Given that, Skate Canada and CBC officials are expecting big numbers from this week’s HomeSense Skate Canada International competition at the Kitchener Auditorium, which begins Friday.

“We’re doing a pretty good job in figure skating revitalizing the sport,” Thompson said Wednesday. “There’s a lot more coverage, a lot more interest in the athletes, a lot more media, better TV numbers. The slowest thing coming back is the crowds into the rink.”
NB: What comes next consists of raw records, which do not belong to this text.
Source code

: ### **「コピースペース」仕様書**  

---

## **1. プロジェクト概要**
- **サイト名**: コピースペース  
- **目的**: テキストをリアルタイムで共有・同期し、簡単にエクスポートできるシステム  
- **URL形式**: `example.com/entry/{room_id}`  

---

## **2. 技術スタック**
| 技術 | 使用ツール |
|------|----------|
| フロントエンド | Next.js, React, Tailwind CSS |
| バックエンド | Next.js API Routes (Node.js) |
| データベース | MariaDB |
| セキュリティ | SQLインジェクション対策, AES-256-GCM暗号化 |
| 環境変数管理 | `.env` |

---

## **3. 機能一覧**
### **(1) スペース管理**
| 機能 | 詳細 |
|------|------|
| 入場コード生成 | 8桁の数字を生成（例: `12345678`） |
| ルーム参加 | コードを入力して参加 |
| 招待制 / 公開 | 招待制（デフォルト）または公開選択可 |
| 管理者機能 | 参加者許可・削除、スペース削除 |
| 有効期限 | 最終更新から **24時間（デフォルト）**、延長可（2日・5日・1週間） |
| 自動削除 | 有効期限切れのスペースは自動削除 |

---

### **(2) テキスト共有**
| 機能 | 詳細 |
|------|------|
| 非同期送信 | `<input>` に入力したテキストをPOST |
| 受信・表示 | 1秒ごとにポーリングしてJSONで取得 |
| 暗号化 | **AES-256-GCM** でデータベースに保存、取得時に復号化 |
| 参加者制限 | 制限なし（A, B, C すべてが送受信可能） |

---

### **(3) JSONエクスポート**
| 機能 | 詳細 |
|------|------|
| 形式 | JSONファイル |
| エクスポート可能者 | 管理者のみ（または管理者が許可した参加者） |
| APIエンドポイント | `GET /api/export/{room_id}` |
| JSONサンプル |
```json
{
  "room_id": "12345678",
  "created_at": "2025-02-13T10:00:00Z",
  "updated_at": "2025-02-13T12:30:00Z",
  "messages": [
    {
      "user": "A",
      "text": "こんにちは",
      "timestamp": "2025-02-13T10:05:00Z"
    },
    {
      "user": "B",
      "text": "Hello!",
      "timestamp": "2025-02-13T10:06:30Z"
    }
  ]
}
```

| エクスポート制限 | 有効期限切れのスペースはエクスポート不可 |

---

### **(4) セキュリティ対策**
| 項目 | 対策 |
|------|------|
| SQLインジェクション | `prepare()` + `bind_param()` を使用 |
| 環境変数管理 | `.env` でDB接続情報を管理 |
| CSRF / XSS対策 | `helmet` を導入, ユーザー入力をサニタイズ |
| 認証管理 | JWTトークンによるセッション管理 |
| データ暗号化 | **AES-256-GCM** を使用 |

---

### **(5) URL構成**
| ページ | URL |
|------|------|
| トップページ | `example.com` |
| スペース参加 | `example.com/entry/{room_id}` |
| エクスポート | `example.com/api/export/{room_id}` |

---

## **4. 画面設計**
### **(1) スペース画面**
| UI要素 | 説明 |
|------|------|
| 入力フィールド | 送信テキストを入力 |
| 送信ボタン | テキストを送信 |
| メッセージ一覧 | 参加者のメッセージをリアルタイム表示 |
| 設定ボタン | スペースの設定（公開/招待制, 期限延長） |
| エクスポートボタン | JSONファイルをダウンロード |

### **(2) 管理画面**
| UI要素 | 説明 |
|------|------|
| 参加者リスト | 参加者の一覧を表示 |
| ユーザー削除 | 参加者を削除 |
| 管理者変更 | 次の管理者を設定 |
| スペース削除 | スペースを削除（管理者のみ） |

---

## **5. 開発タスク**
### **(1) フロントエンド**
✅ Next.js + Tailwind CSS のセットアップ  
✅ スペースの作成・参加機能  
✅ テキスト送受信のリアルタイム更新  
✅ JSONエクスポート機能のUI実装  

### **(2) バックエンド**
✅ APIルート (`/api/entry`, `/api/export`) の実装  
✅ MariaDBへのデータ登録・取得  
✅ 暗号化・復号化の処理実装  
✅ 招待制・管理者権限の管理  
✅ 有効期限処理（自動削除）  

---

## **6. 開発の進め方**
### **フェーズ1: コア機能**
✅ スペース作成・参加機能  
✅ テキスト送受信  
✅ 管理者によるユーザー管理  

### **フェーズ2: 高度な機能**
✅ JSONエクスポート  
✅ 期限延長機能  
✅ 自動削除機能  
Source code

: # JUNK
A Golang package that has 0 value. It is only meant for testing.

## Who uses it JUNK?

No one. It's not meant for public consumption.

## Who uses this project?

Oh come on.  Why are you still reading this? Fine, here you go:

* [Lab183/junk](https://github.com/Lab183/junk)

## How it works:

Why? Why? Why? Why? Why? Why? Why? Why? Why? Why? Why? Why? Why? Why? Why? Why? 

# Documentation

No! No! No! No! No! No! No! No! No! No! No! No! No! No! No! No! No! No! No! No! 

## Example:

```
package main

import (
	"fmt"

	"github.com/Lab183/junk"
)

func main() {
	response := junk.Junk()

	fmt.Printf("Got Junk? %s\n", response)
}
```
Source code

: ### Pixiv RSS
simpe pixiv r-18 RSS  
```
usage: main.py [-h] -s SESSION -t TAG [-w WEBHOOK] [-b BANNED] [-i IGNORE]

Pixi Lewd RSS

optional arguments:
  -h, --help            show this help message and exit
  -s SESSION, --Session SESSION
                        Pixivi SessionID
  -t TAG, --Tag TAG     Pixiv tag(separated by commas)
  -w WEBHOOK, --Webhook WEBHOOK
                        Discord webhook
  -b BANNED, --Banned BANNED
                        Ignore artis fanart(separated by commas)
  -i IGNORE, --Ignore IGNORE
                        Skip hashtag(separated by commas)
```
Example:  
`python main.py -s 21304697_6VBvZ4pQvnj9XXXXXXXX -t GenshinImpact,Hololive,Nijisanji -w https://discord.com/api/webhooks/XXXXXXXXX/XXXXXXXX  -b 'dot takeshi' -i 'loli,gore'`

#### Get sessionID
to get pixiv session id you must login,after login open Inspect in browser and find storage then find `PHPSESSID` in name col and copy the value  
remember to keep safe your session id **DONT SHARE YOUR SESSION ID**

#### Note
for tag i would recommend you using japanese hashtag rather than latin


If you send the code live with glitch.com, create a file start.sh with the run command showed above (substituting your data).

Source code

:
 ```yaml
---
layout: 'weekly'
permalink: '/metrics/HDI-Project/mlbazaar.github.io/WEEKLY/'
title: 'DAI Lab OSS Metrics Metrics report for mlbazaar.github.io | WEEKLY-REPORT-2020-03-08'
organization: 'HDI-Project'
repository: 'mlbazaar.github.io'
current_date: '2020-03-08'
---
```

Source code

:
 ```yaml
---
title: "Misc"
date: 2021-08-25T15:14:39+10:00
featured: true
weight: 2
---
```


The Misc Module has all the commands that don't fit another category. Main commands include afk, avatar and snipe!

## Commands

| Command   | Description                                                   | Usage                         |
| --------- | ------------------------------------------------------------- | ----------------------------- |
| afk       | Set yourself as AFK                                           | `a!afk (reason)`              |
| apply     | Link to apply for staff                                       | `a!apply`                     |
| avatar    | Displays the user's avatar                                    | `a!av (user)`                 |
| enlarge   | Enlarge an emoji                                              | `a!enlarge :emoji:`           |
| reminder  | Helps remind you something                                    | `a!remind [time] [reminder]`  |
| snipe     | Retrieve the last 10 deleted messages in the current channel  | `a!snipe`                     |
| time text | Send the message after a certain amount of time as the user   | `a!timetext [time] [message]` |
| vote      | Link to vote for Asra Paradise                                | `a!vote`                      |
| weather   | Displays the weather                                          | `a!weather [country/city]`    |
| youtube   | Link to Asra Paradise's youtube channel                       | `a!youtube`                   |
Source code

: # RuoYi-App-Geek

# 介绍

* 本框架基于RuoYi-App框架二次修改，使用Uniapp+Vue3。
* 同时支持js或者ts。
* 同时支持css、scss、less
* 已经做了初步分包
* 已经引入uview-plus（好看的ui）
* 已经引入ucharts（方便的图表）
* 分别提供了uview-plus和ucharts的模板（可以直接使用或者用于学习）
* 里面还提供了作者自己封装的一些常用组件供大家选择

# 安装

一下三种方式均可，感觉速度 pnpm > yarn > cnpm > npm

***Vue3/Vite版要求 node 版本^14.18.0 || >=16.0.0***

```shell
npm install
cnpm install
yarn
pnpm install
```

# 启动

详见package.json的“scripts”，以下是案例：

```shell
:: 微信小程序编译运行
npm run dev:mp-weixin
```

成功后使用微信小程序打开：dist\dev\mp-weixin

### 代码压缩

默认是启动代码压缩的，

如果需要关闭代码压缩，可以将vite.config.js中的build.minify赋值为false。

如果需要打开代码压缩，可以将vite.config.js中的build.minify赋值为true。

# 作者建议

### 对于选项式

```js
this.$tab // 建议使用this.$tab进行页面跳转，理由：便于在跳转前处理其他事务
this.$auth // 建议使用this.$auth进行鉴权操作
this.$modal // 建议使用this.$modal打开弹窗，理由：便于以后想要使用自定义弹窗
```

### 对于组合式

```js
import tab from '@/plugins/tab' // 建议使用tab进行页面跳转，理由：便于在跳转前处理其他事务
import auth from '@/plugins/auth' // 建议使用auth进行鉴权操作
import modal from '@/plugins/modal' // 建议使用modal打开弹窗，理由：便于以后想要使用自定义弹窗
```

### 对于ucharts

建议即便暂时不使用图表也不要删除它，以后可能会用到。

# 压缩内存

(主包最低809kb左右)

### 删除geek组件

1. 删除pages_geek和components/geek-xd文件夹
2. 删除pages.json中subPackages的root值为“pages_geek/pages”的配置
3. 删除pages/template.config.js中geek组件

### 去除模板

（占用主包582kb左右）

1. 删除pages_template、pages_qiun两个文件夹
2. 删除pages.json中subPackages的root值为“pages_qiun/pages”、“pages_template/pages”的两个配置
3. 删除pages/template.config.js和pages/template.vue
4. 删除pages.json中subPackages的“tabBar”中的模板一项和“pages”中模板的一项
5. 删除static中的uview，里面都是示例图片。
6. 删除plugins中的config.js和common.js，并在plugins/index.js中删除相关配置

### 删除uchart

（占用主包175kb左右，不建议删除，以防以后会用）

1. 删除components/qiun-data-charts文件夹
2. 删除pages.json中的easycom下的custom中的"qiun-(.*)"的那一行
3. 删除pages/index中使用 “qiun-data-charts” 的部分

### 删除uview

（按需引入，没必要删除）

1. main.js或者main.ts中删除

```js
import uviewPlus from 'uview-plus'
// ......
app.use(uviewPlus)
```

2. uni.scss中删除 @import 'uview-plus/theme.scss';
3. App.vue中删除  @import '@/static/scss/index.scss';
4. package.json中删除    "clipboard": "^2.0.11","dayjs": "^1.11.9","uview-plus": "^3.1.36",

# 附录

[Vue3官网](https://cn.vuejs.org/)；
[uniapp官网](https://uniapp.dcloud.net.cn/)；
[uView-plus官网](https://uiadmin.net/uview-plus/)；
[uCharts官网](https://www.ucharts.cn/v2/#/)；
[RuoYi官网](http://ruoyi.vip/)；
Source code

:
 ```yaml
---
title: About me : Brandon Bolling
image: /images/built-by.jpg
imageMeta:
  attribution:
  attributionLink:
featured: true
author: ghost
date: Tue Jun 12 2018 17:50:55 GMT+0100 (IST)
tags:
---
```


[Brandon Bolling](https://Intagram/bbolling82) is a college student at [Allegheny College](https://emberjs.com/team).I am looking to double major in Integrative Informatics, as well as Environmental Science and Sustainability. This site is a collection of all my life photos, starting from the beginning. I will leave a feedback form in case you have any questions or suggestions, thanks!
Skating has drawn big TV numbers for years, on Canadian and American television in particular, but the sport suffered following the 2002 Salt Lake City Olympic judging scandal, when a French judge, Marie-Reine Le Gougne, admitted that she was pressured to give the Russian pairs team, Yelena Berezhnaya and Anton Sikharulidze, better marks than the Canadian team of Jamie Sale and David Pelletier, despite the fact that the latter’s long program appeared superior.

The controversy resulted in both teams receiving golds and led to the overhaul of the scoring system. But the damage had been done and the sport has been forced to reconnect with its fan base in subsequent seasons.

“I think the new scoring system has dramatically improved the situation,” said Thompson. “We’re still a subjective sport to some extent — the unique aspect of our sport is that it blends artistry and athleticism. But unlike the old days, where there were dynasties, and you could predict who would win, the athletes move around now (after various programs).

“I think the fans now see that it works and they see that it’s fair,” Thompson said.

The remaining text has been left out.